KazanDix années de format numérique en cette année 2021 qui s'achève... C'est sans doute le moment de faire un point d'étape. Basculement, transition, effet de mode, coup marketing, il a été raconté beaucoup de bêtises pendant ces dix années, cela n'est pas la peine d'y revenir, laissons dans les limbes. C'est évidemment dans le temps long que se mesurent les frottements entre l'imprimé et le numérique. Nous étions convaincus de cela pour les plus lucides d'entre nous, nous étions évidemment dans le vrai.

Pour terminer cette année, j'ai souhaité mettre en évidence mes propres pratiques de lectures, elles ont beaucoup changé depuis dix ans c'est certain. Les livres imprimés neufs et d'occasions se trouvent désormais sur les tables et à portée de clics, disponibles, pas disponibles ; le format numérique reste quant à lui d'un accès plus discutable et confidentiel, nous y reviendrons. Plutôt que de gloser sans fin sur le sujet (certains se risquent à l'exercice), je me suis dit qu'il était peut-être plus intéressant de prendre un exemple très concret. Relire toute l'œuvre d'un écrivain dans les semaines qui viennent (allez je me donne deux mois), cela nous permettra de balayer bien des aspects sur nos pratiques de lectures en cette fin d'année 2021.

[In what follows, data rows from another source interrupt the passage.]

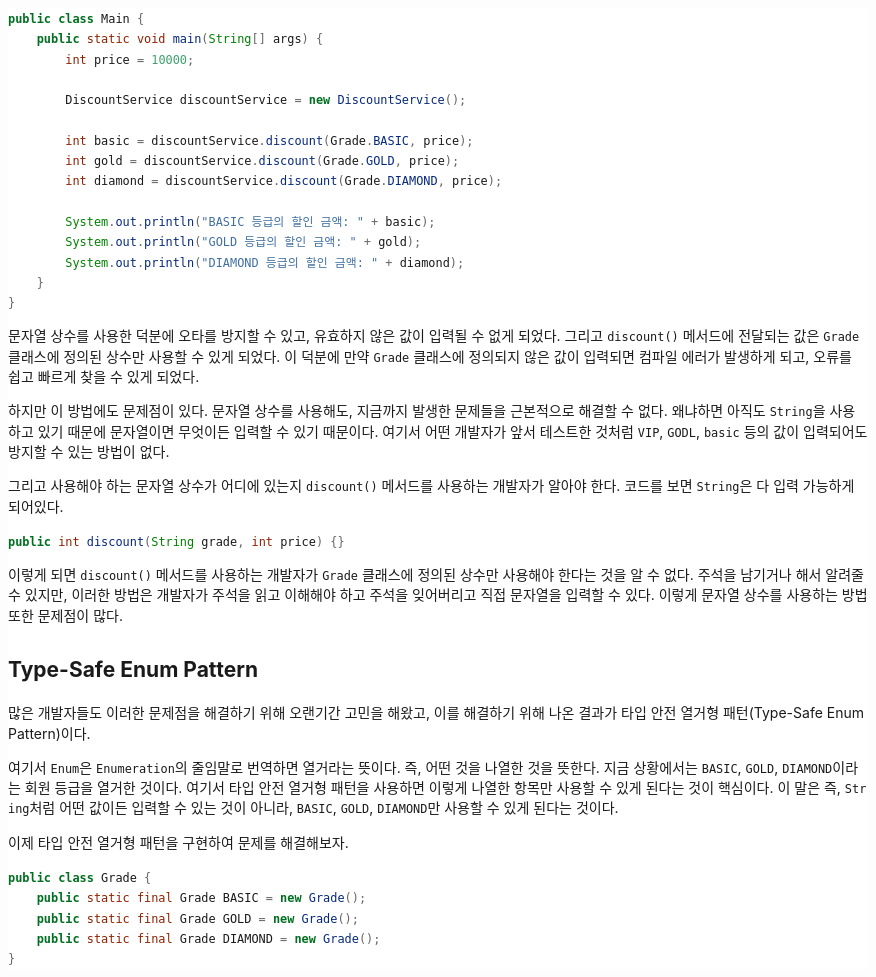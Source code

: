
 ```java
public class Main {
    public static void main(String[] args) {
        int price = 10000;
        
        DiscountService discountService = new DiscountService();
     
        int basic = discountService.discount(Grade.BASIC, price);
        int gold = discountService.discount(Grade.GOLD, price);
        int diamond = discountService.discount(Grade.DIAMOND, price);

        System.out.println("BASIC 등급의 할인 금액: " + basic);
        System.out.println("GOLD 등급의 할인 금액: " + gold);
        System.out.println("DIAMOND 등급의 할인 금액: " + diamond);
    }
}
```

문자열 상수를 사용한 덕분에 오타를 방지할 수 있고, 유효하지 않은 값이 입력될 수 없게 되었다.
그리고 `discount()` 메서드에 전달되는 값은 `Grade` 클래스에 정의된 상수만 사용할 수 있게 되었다.
이 덕분에 만약 `Grade` 클래스에 정의되지 않은 값이 입력되면 컴파일 에러가 발생하게 되고, 오류를 쉽고 빠르게 찾을 수 있게 되었다.

하지만 이 방법에도 문제점이 있다.
문자열 상수를 사용해도, 지금까지 발생한 문제들을 근본적으로 해결할 수 없다.
왜냐하면 아직도 `String`을 사용하고 있기 때문에 문자열이면 무엇이든 입력할 수 있기 때문이다.
여기서 어떤 개발자가 앞서 테스트한 것처럼 `VIP`, `GODL`, `basic` 등의 값이 입력되어도 방지할 수 있는 방법이 없다.

그리고 사용해야 하는 문자열 상수가 어디에 있는지 `discount()` 메서드를 사용하는 개발자가 알아야 한다.
코드를 보면 `String`은 다 입력 가능하게 되어있다.
```java
public int discount(String grade, int price) {}
```
이렇게 되면 `discount()` 메서드를 사용하는 개발자가 `Grade` 클래스에 정의된 상수만 사용해야 한다는 것을 알 수 없다.
주석을 남기거나 해서 알려줄 수 있지만, 이러한 방법은 개발자가 주석을 읽고 이해해야 하고 주석을 잊어버리고 직접 문자열을 입력할 수 있다.
이렇게 문자열 상수를 사용하는 방법 또한 문제점이 많다.

## Type-Safe Enum Pattern
많은 개발자들도 이러한 문제점을 해결하기 위해 오랜기간 고민을 해왔고,
이를 해결하기 위해 나온 결과가 타입 안전 열거형 패턴(Type-Safe Enum Pattern)이다.

여기서 `Enum`은 `Enumeration`의 줄임말로 번역하면 열거라는 뜻이다.
즉, 어떤 것을 나열한 것을 뜻한다.
지금 상황에서는 `BASIC`, `GOLD`, `DIAMOND`이라는 회원 등급을 열거한 것이다.
여기서 타입 안전 열거형 패턴을 사용하면 이렇게 나열한 항목만 사용할 수 있게 된다는 것이 핵심이다.
이 말은 즉, `String`처럼 어떤 값이든 입력할 수 있는 것이 아니라, `BASIC`, `GOLD`, `DIAMOND`만 사용할 수 있게 된다는 것이다.

이제 타입 안전 열거형 패턴을 구현하여 문제를 해결해보자.

```java
public class Grade {
    public static final Grade BASIC = new Grade();
    public static final Grade GOLD = new Grade();
    public static final Grade DIAMOND = new Grade();
}
```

J'ai choisi Nikos Kazantzaki (1883-1957), cet immense écrivain dont la célébrité après sa mort (alors qu'il méritait le prix Nobel haut la main), n'a tenu qu'à un objet de folklore hollywoodien. Si vous voulez trois raisons de relire Kazantzaki, Hubert Prolongeau nous les donne ici. Cela tombait bien, au-delà de mon envie personnelle, les livres de Kazantzaki vont nous permettre d'aborder pas mal de choses, vous verrez...

Pour lire Kazantzaki dans notre langue, c'est déjà il faut bien le dire un immense scandale. Passer votre chemin, pas de Pléiade, pas de Quarto, pas de Bouquins, pas d'Omnibus (un seul publié dans les années 1990 - regroupant trois romans-, épuisé depuis bien longtemps)... Mort en 1957, il faudra sans doute attendre son entrée dans le domaine public en 2028 pour voir quelque chose, comme pour George Orwell par exemple. Il était l'un des phares de la célèbre collection Feux Croisés chez Plon, l'éditeur n'a plus jugé bon de le maintenir dans son catalogue.

C'est parti pour un grand voyage dans Kazantzaki. Je publierais, au fil de mes lectures, mes réflexions sur mes pratiques de lecteur, sans nul doute elles feront échos aux vôtres si vous me lisez.